Some of you who read my blog more regularly might recall a somewhat melancholy and self-pitying post at the start of August when I mentioned how busy I had been at work, with not enough time to take stock of life and enjoy things that matter most to me, including wearing perfume of course. Two months on and I feel a lot better. Work is still busy, finances are still stretched, but for some reason I feel calmer and more in control. Hopefully this is not just delusion, but reality! I was trying to think back on perfumes I've tried over the summer and early autumn, and what I enjoyed, and didn't. 

There's been very little in mainstream that I've enjoyed. It's hard to keep up with all the celebrity releases anyway. I tried Serge Luten's Bas de Soie, and felt that while it was a sort-of return to form, it isn't totally me. One perfume that did impress me, surprisingly, was Jean Paul Gaultier's Le Male Terrible. The original Le Male was groundbreaking, and still as unique today as it was a decade or more ago. But it was so over-worn that it became cliched, probably a bit like Polo was in the US in the eighties, perhaps. Terrible is in the same vein as Le Male, but has some skankiness in it, with a bit of smoke and incense (at least to my nose). It is rather compelling and I'd urge you to approach it with a fresh and open mind - it might surprise you. I also tried Gucci Guilty the other day, and while not exactly a revelation, it is a rather well done floriental, better than a lot of similar releases over the last few years.

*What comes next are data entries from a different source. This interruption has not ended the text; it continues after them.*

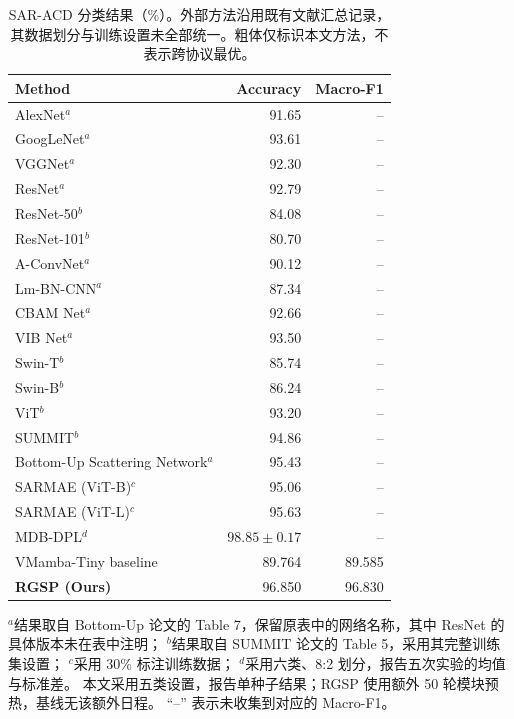 \documentclass[journal]{IEEEtran}
\begin{document}
\begin{table}[!t]
\centering
\small
\setlength{\tabcolsep}{5pt}
\caption{SAR-ACD 分类结果（\%）。外部方法沿用既有文献汇总记录，其数据划分与训练设置未全部统一。粗体仅标识本文方法，不表示跨协议最优。}
\label{tab:sar_acd_comparison}
\begin{tabular}{lrr}
\toprule
Method & Accuracy & Macro-F1 \\
\midrule
AlexNet$^{a}$       & 91.65 & -- \\
GoogLeNet$^{a}$     & 93.61 & -- \\
VGGNet$^{a}$        & 92.30 & -- \\
ResNet$^{a}$        & 92.79 & -- \\
ResNet-50$^{b}$     & 84.08 & -- \\
ResNet-101$^{b}$    & 80.70 & -- \\
A-ConvNet$^{a}$     & 90.12 & -- \\
Lm-BN-CNN$^{a}$     & 87.34 & -- \\
CBAM Net$^{a}$     & 92.66 & -- \\
VIB Net$^{a}$      & 93.50 & -- \\
Swin-T$^{b}$        & 85.74 & -- \\
Swin-B$^{b}$        & 86.24 & -- \\
ViT$^{b}$           & 93.20 & -- \\
SUMMIT$^{b}$        & 94.86 & -- \\
Bottom-Up Scattering Network$^{a}$
                   & 95.43 & -- \\
SARMAE (ViT-B)$^{c}$ & 95.06 & -- \\
SARMAE (ViT-L)$^{c}$ & 95.63 & -- \\
MDB-DPL$^{d}$      & $98.85\pm0.17$ & -- \\
\midrule
VMamba-Tiny baseline & 89.764 & 89.585 \\
\textbf{RGSP (Ours)}  & 96.850 & 96.830 \\
\bottomrule
\end{tabular}
\smallskip
\begin{minipage}{0.98\linewidth}
\footnotesize
$^{a}$结果取自 Bottom-Up 论文的 Table 7，保留原表中的网络名称，其中 ResNet 的具体版本未在表中注明；
$^{b}$结果取自 SUMMIT 论文的 Table 5，采用其完整训练集设置；
$^{c}$采用 30\% 标注训练数据；
$^{d}$采用六类、8:2 划分，报告五次实验的均值与标准差。
本文采用五类设置，报告单种子结果；RGSP 使用额外 50 轮模块预热，基线无该额外日程。
``--'' 表示未收集到对应的 Macro-F1。
\end{minipage}
\end{table}
\end{document}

Moving onto niche, most of what I've tried has been older stuff that I haven't got round to before. I did try Andy Tauer's Orange Star, which I really enjoyed. The big rave was L'artisan's Nuit de Tubereuse. I've tried it once but it's hard to form a strong opinion. I liked that it wasn't an obvious, big, screechy tuberose, but  I couldn't quite get my head around it. I tried Mona di Orio's Cuir, which was a leather slap upside the head. Not for the faint-hearted. I also tried Amouage's Library fragrance Opus 2, labelled a fougere but not to me. It's great by the way. I haven't tried 1 and 3.

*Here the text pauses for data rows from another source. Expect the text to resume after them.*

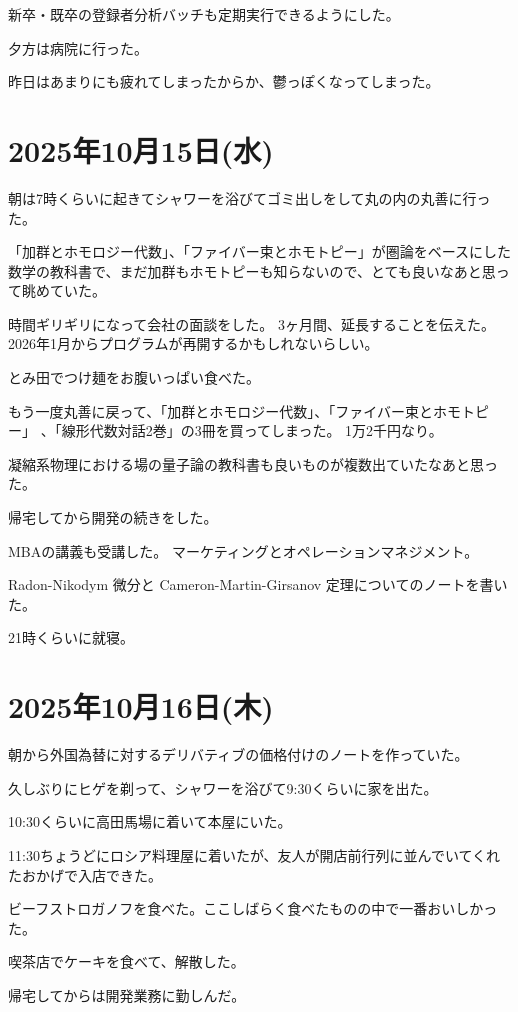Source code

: \documentclass[uplatex]{jsarticle}
\begin{document}
新卒・既卒の登録者分析バッチも定期実行できるようにした。

夕方は病院に行った。

昨日はあまりにも疲れてしまったからか、鬱っぽくなってしまった。


\section{2025年10月15日(水)}

朝は7時くらいに起きてシャワーを浴びてゴミ出しをして丸の内の丸善に行った。

「加群とホモロジー代数」、「ファイバー束とホモトピー」が圏論をベースにした数学の教科書で、まだ加群もホモトピーも知らないので、とても良いなあと思って眺めていた。

時間ギリギリになって会社の面談をした。
3ヶ月間、延長することを伝えた。
2026年1月からプログラムが再開するかもしれないらしい。

とみ田でつけ麺をお腹いっぱい食べた。

もう一度丸善に戻って、「加群とホモロジー代数」、「ファイバー束とホモトピー」 、「線形代数対話2巻」の3冊を買ってしまった。
1万2千円なり。

凝縮系物理における場の量子論の教科書も良いものが複数出ていたなあと思った。

帰宅してから開発の続きをした。

MBAの講義も受講した。
マーケティングとオペレーションマネジメント。

Radon-Nikodym 微分と Cameron-Martin-Girsanov 定理についてのノートを書いた。

21時くらいに就寝。


\section{2025年10月16日(木)}

朝から外国為替に対するデリバティブの価格付けのノートを作っていた。

久しぶりにヒゲを剃って、シャワーを浴びて9:30くらいに家を出た。

10:30くらいに高田馬場に着いて本屋にいた。

11:30ちょうどにロシア料理屋に着いたが、友人が開店前行列に並んでいてくれたおかげで入店できた。

ビーフストロガノフを食べた。ここしばらく食べたものの中で一番おいしかった。

喫茶店でケーキを食べて、解散した。

帰宅してからは開発業務に勤しんだ。
\end{document}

What about imminent releases (or just-released)? Well, I'm looking forward to trying the new Amouage Memoir Man and Woman. I know some people lament how many perfumes Amouage churns out these days, but they can do little wrong for me. I'm also curious to try the Vero  Profumo eau de parfumes (the extraits are way too expensive for me).

Going off topic a little, one sample I ordered recently that I wasn't expecting to like for some reason, but blew me away, is Costamor's Tabacca. It's a gorgeous tobacco fragrance, not too sweet, fairly sedate, but extremely well executed. And what disappointed me the most? I think it might be Heeley's Sel Marin. I was expecting something a bit like Sel de Vetiver, I guess because of the 'sel' in both titles. In the end Sel Marin smells like Hermes' Un Jardin apres la mousson, which is not my favourite. It's a bit brackish and totally not what I hoped it would be.

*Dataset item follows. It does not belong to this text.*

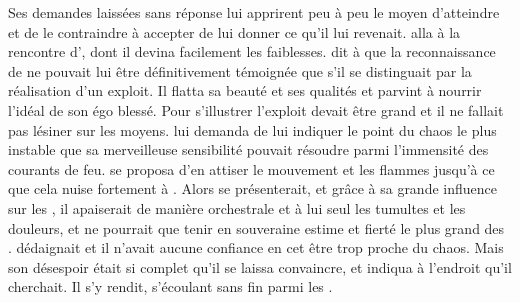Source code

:  
  Ses demandes laissées sans réponse lui apprirent peu à peu le moyen d'atteindre \Mey et de le contraindre à accepter de lui donner ce qu'il lui revenait. \Ogo alla à la rencontre d'\Esu, dont il devina facilement les faiblesses. \Ogo dit à \Esu que la reconnaissance de \Mey ne pouvait lui être définitivement témoignée que s'il se distinguait par la réalisation d'un exploit. Il flatta sa beauté et ses qualités et parvint à nourrir l'idéal de son égo blessé. Pour s'illustrer l'exploit devait être grand et il ne fallait pas lésiner sur les moyens. \Ogo lui demanda de lui indiquer le point du chaos le plus instable que sa merveilleuse sensibilité pouvait résoudre parmi l'immensité des courants de feu. \Ogo se proposa d'en attiser le mouvement et les flammes jusqu'à ce que cela nuise fortement à \Mey. Alors \Esu se présenterait, et grâce à sa grande influence sur les \SC, il apaiserait de manière orchestrale et à lui seul les tumultes et les douleurs, et \Mey ne pourrait que tenir en souveraine estime et fierté le plus grand des \Dormus. \Esu dédaignait \Ogo et il n'avait aucune confiance en cet être trop proche du chaos. Mais son désespoir était si complet qu'il se laissa convaincre, et indiqua à \Ogo l'endroit qu'il cherchait. Il s'y rendit, s'écoulant sans fin parmi les \SC.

To end, what I really can't wait for is the annual release of the Serge Lutens non-export Paris exclusive, set to come out towards the end of this year. This year it is Cuir Mauresque. I've only ever smelled this one as a wax sample, which is not the same thing of course, but it was excellent.


  1. Thanks for that handy little roundup, Michael. I've yet to try Bas De Soie, but you may have noticed that I recently put up a review of Vero Profumo's new EDPs. I've also got a post on Memoir in the pipeline.

    As for the autumn, I agree that there's a lot to love about the season, apart from the rain... and it isn't even the rain per se that irritates me, but its consequences: you can't leave the house without tons of paraphernalia, you can't sit outside to have a coffee etc etc. Still, it's a good excuse to have lots of comforting incense burning in the house during the evenings!

  2. Thanks Persolaise. I did read your review of the Vero Profumos, which in conjunction with seeing them advertised on Luckyscent has reminded me to give them a go. These days I'm also quite excited by what is coming out of the US by small artisan outfits, such as Sonomo Scent Studio, DSH and Neil Morris, to name a few. I wish there was a similar movement in the UK (perhaps there is and I;m just not aware of it).